PROMPT:
Below are entries. Copy exactly the lines running from the line that holds "## Projetos destacados" to the line that holds "- [Projeto de", with both ends included.

Collected data:
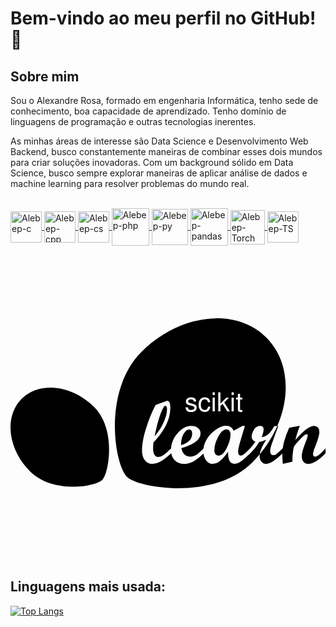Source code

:# Bem-vindo ao meu perfil no GitHub! 👋

## Sobre mim 

Sou o Alexandre Rosa, formado em engenharia Informática, tenho sede de conhecimento, boa capacidade de aprendizado. Tenho domínio de linguagens de programação e outras tecnologias inerentes.

As minhas áreas de interesse são Data Science e Desenvolvimento Web Backend, busco constantemente maneiras de combinar esses dois mundos para criar soluções inovadoras. Com um background sólido em Data Science, busco sempre explorar maneiras de aplicar análise de dados e machine learning para resolver problemas do mundo real.

<div style="display: inline_block"><br>
  
 <a href="https://devdocs.io/c/">
  <img align="center" alt="Alebep-c" width="50" src="https://cdn.jsdelivr.net/gh/devicons/devicon/icons/c/c-original.svg">
</a>

 <a href="https://isocpp.org/">
   <img align="center" alt="Alebep-cpp" width = 50 src="https://cdn.jsdelivr.net/gh/devicons/devicon/icons/cplusplus/cplusplus-original.svg">
</a>

  <a href="https://learn.microsoft.com/en-us/dotnet/csharp/">
   <img align="center" alt="Alebep-cs"  width = 50 src="https://cdn.jsdelivr.net/gh/devicons/devicon/icons/csharp/csharp-original.svg">
  </a>
  
   <a href="https://www.php.net/">
    <img align="center" alt="Alebep-php"  width = 60 src="https://cdn.jsdelivr.net/gh/devicons/devicon/icons/php/php-original.svg">
  </a>

 <a href="https://www.python.org/">
   <img align="center" alt="Alebep-py" width = 58 src="https://cdn.jsdelivr.net/gh/devicons/devicon/icons/python/python-original.svg">
</a>


 <a href="https://pandas.pydata.org/">
    <img align="center" alt="Alebep-pandas" width = 60 src="https://cdn.jsdelivr.net/gh/devicons/devicon/icons/pandas/pandas-original.svg" />
</a>

 <a href="https://pytorch.org/">
   <img align="center" alt="Alebep-Torch" height = 55 src="https://cdn.jsdelivr.net/gh/devicons/devicon/icons/pytorch/pytorch-original.svg">
</a>

 <a href="https://www.tensorflow.org/">
    <img align="center" alt="Alebep-TS" width = 50  src="https://cdn.jsdelivr.net/gh/devicons/devicon/icons/tensorflow/tensorflow-original.svg">
</a>
        
 <a href="https://www.tensorflow.org/">
    <svg role="img" viewBox="0 0 24 24" xmlns="http://www.w3.org/2000/svg"><title>scikit-learn</title><path d="M15.601 5.53c-1.91.035-3.981.91-5.63 2.56-2.93 2.93-2.083 8.53-1.088 9.525.805.804 6.595 1.843 9.526-1.088a9.74 9.74 0 0 0 .584-.643c.043-.292.205-.66.489-1.106a1.848 1.848 0 0 1-.537.176c-.144.265-.37.55-.676.855-.354.335-.607.554-.76.656a.795.795 0 0 1-.437.152c-.35 0-.514-.308-.494-.924-.22.316-.425.549-.612.7a.914.914 0 0 1-.578.224c-.194 0-.36-.09-.496-.273a1.03 1.03 0 0 1-.193-.507 4.016 4.016 0 0 1-.726.583c-.224.132-.47.197-.74.197-.3 0-.543-.096-.727-.288a.978.978 0 0 1-.257-.524v.004c-.3.276-.564.48-.79.611a1.295 1.295 0 0 1-.649.197.693.693 0 0 1-.571-.275c-.145-.183-.218-.43-.218-.739 0-.464.101-1.02.302-1.67.201-.65.445-1.25.733-1.797l.842-.312a.21.21 0 0 1 .06-.013c.063 0 .116.047.157.14.04.095.061.221.061.38 0 .451-.104.888-.312 1.31-.207.422-.532.873-.974 1.352-.018.23-.027.388-.027.474 0 .193.036.345.106.458.071.113.165.169.282.169a.71.71 0 0 0 .382-.13c.132-.084.333-.26.602-.523.028-.418.187-.798.482-1.142.324-.38.685-.569 1.08-.569.206 0 .37.054.494.16a.524.524 0 0 1 .186.417c0 .458-.486.829-1.459 1.114.088.43.32.646.693.646a.807.807 0 0 0 .417-.117c.129-.076.321-.243.575-.497.032-.252.118-.495.259-.728.182-.3.416-.544.701-.73.285-.185.537-.278.756-.278.276 0 .47.127.58.381l.677-.374h.186l-.292.971c-.15.488-.226.823-.226 1.004 0 .19.067.285.202.285.086 0 .181-.045.285-.137.104-.092.25-.232.437-.42v.001c.143-.155.274-.32.392-.494-.19-.084-.285-.21-.285-.375 0-.17.058-.352.174-.545.116-.194.275-.29.479-.29.172 0 .258.088.258.265 0 .139-.05.338-.149.596.367-.04.687-.32.961-.842l.228-.01c1.059-2.438.828-5.075-.83-6.732-1.019-1.02-2.408-1.5-3.895-1.471zm4.725 8.203a8.938 8.938 0 0 1-1.333 2.151 1.09 1.09 0 0 0-.012.147c0 .168.047.309.14.423.092.113.206.17.34.17.296 0 .714-.264 1.254-.787-.001.04-.003.08-.003.121 0 .146.012.368.036.666l.733-.172c0-.2.003-.357.01-.474.01-.157.033-.33.066-.517.02-.11.07-.216.152-.315l.186-.216a5.276 5.276 0 0 1 .378-.397c.062-.055.116-.099.162-.13a.26.26 0 0 1 .123-.046c.055 0 .083.035.083.106 0 .07-.052.236-.156.497-.194.486-.292.848-.292 1.084 0 .175.046.314.136.418a.45.45 0 0 0 .358.155c.365 0 .803-.269 1.313-.808v-.381c-.361.426-.623.64-.784.64-.109 0-.163-.067-.163-.2 0-.1.065-.316.195-.65.19-.486.285-.836.285-1.048a.464.464 0 0 0-.112-.319.36.36 0 0 0-.282-.127c-.165 0-.354.077-.567.233-.213.156-.5.436-.863.84.053-.262.165-.622.335-1.08l-.809.156a6.54 6.54 0 0 0-.399 1.074c-.04.156-.07.316-.092.48a7.447 7.447 0 0 1-.49.45.38.38 0 0 1-.229.08.208.208 0 0 1-.174-.082.352.352 0 0 1-.064-.222c0-.1.019-.214.056-.343.038-.13.12-.373.249-.731l.308-.849zm-17.21-2.927c-.863-.016-1.67.263-2.261.854-1.352 1.352-1.07 3.827.631 5.527 1.7 1.701 4.95 1.21 5.527.632.467-.466 1.07-3.827-.631-5.527-.957-.957-2.158-1.465-3.267-1.486zm12.285.358h.166v.21H15.4zm.427 0h.166v.865l.46-.455h.195l-.364.362.428.684h-.198l-.357-.575-.164.166v.41h-.166zm1.016 0h.166v.21h-.166zm.481.122h.166v.288h.172v.135h-.172v.717c0 .037.006.062.02.075.012.013.037.02.074.02a.23.23 0 0 0 .078-.01v.141a.802.802 0 0 1-.136.014.23.23 0 0 1-.15-.043.15.15 0 0 1-.052-.123v-.79h-.141v-.136h.141zm-3.562.258c.081 0 .15.012.207.038.057.024.1.061.13.11s.045.106.045.173h-.176c-.006-.111-.075-.167-.208-.167a.285.285 0 0 0-.164.041.134.134 0 0 0-.06.117c0 .035.015.065.045.088.03.024.08.044.15.06l.16.039a.47.47 0 0 1 .224.105c.047.046.07.108.07.186a.3.3 0 0 1-.052.175.327.327 0 0 1-.152.116.585.585 0 0 1-.226.041c-.136 0-.24-.03-.309-.088-.069-.059-.105-.149-.109-.269h.176c.004.037.01.065.017.084a.166.166 0 0 0 .034.054c.044.043.112.065.204.065a.31.31 0 0 0 .177-.045.139.139 0 0 0 .067-.119.116.116 0 0 0-.038-.09.287.287 0 0 0-.124-.055l-.156-.038a1.248 1.248 0 0 1-.159-.05.359.359 0 0 1-.098-.061.22.22 0 0 1-.058-.083.32.32 0 0 1-.016-.108c0-.096.036-.174.109-.232a.45.45 0 0 1 .29-.087zm1.035 0a.46.46 0 0 1 .202.043.351.351 0 0 1 .187.212.577.577 0 0 1 .023.126h-.168a.256.256 0 0 0-.078-.168.242.242 0 0 0-.17-.06.248.248 0 0 0-.155.05.306.306 0 0 0-.1.144.662.662 0 0 0-.034.224.58.58 0 0 0 .035.214.299.299 0 0 0 .101.135.261.261 0 0 0 .157.048c.142 0 .227-.084.256-.252h.167a.519.519 0 0 1-.065.22.35.35 0 0 1-.146.138.464.464 0 0 1-.216.048.448.448 0 0 1-.246-.066.441.441 0 0 1-.161-.192.703.703 0 0 1-.057-.293c0-.085.01-.163.032-.233a.522.522 0 0 1 .095-.182.403.403 0 0 1 .15-.117.453.453 0 0 1 .191-.04zm.603.03h.166v1.046H15.4zm1.443 0h.166v1.046h-.166zm-5.05.618c-.08 0-.2.204-.356.611-.155.407-.308.977-.459 1.71.281-.312.509-.662.683-1.05.175-.387.262-.72.262-.999a.455.455 0 0 0-.036-.197c-.025-.05-.056-.075-.093-.075zm4.662 1.797c-.221 0-.431.188-.629.563-.197.376-.296.722-.296 1.038 0 .12.029.216.088.29a.273.273 0 0 0 .223.111c.221 0 .43-.188.625-.565.196-.377.294-.725.294-1.043a.457.457 0 0 0-.083-.29.269.269 0 0 0-.222-.104zm-2.848.007c-.146 0-.285.11-.417.333-.133.222-.2.51-.2.866.566-.159.849-.452.849-.881 0-.212-.077-.318-.232-.318Z"/></svg>
</a>
  



  
</div>


## Linguagens mais usada:


[![Top Langs](https://github-readme-stats.vercel.app/api/top-langs/?username=Alebep&hide=vim%40script)](https://github.com/Alebep/github-readme-stats)

<!--

[![Top Langs](https://github-readme-stats.vercel.app/api/top-langs/?username=Alebep&layout=compact)](https://github.com/Alebep/github-readme-stats)

## Minhas habilidades
- **Data Science**: Possuo experiência em análise exploratória de dados, visualização de dados, modelagem estatística e machine learning. Estou sempre aprendendo e aplicando novas técnicas para extrair insights valiosos dos dados.

- **Desenvolvimento Web Backend**: Além do meu interesse em Data Science, também tenho conhecimento sólido em desenvolvimento web backend. Trabalho com linguagens como Python, Node.js e Ruby on Rails para criar APIs robustas e sistemas escaláveis.

- **Bancos de Dados**: Tenho experiência em bancos de dados relacionais e NoSQL, incluindo MySQL, PostgreSQL e MongoDB.



## Projetos destacados
- [Projeto de Machine Learning para Classificação de Imagens](link_para_seu_projeto1): Desenvolvi um modelo de machine learning capaz de classificar imagens com alta precisão, utilizando redes neurais convolucionais.

- [API RESTful para Gerenciamento de Tarefas](link_para_seu_projeto2): Criei uma API RESTful usando Node.js e Express para gerenciar tarefas e listas de afazeres.

- [Análise de Dados de Vendas](link_para_seu_projeto3): Realizei uma análise detalhada dos dados de vendas de uma empresa, identificando tendências e oportunidades de crescimento.

## Onde me encontrar
Você pode me encontrar em outras plataformas online:

- [LinkedIn](seu_linkedin): Compartilho artigos e atualizações sobre Data Science e Desenvolvimento Web.

- [Twitter](seu_twitter): Siga-me para obter as últimas novidades e insights do mundo da tecnologia.

Estou sempre aberto a colaborações e novos desafios. Se você tem algum projeto interessante ou oportunidade de trabalho, não hesite em entrar em contato comigo. Vamos construir coisas incríveis juntos! 🚀


<!--
**Alebep/Alebep** is a ✨ _special_ ✨ repository because its `README.md` (this file) appears on your GitHub profile.

Here are some ideas to get you started:

- 🔭 I’m currently working on ...
- 🌱 I’m currently learning ...
- 👯 I’m looking to collaborate on ...
- 🤔 I’m looking for help with ...
- 💬 Ask me about ...
- 📫 How to reach me: ...
- 😄 Pronouns: ...
- ⚡ Fun fact: ...
-->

TASK ANSWER:
## Projetos destacados
- [Projeto de Machine Learning para Classificação de Imagens](link_para_seu_projeto1): Desenvolvi um modelo de machine learning capaz de classificar imagens com alta precisão, utilizando redes neurais convolucionais.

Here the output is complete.